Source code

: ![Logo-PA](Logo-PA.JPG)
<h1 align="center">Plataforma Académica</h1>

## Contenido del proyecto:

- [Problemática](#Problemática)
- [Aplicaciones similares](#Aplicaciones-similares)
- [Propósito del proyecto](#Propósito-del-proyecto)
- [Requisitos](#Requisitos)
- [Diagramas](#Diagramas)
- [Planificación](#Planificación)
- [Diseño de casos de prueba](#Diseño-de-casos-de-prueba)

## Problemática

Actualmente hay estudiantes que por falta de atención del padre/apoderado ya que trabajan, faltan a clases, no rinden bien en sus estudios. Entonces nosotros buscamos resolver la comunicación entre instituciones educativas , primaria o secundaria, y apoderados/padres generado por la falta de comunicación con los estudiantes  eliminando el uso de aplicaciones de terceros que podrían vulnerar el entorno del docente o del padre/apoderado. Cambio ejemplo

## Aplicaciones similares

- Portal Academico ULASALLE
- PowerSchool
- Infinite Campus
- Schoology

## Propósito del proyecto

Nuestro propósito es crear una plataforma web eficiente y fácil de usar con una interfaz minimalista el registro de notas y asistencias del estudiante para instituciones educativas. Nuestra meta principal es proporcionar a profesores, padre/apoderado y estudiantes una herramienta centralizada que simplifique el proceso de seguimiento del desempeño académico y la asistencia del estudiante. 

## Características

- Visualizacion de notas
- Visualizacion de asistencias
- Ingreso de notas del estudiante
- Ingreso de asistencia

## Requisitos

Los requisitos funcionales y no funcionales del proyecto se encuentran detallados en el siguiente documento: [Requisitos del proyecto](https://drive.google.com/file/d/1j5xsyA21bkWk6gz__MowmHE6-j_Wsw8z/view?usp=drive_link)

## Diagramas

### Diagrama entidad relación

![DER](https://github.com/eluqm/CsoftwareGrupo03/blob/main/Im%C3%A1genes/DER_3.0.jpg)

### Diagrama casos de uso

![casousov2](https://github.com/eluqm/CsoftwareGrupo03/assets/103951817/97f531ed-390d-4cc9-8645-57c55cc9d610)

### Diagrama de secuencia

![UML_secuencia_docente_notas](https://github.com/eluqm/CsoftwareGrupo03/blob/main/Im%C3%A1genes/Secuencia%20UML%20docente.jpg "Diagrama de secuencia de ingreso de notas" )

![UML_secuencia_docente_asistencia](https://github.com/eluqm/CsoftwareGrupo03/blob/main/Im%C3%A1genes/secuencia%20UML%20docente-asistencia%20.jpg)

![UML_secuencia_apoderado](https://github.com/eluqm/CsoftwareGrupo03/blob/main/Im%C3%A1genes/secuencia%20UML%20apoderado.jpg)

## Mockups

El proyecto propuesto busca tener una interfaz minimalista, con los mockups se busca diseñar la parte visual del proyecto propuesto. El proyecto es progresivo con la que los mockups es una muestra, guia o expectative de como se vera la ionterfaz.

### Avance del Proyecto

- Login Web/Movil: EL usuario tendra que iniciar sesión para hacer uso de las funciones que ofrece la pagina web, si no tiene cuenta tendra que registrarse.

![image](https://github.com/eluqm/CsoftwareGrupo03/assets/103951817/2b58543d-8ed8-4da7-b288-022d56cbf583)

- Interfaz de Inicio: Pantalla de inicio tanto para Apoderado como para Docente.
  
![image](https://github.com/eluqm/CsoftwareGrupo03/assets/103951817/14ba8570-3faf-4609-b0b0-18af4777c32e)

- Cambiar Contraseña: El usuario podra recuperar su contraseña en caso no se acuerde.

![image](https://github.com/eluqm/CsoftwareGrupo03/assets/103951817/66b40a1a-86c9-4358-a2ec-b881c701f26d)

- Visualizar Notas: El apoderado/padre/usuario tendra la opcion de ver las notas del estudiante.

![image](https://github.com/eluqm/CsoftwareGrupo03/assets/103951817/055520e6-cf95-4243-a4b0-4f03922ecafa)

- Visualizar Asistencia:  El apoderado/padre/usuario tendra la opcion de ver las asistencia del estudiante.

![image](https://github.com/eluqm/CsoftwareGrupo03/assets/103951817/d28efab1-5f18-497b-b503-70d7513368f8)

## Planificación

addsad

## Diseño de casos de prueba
====================
• [Exercise directions] Which of the lines in the data contain the string "Requisitos"? Return each one.

• [Written solution]
- [Requisitos](#Requisitos)
## Requisitos
Los requisitos funcionales y no funcionales del proyecto se encuentran detallados en el siguiente documento: [Requisitos del proyecto](https://drive.google.com/file/d/1j5xsyA21bkWk6gz__MowmHE6-j_Wsw8z/view?usp=drive_link)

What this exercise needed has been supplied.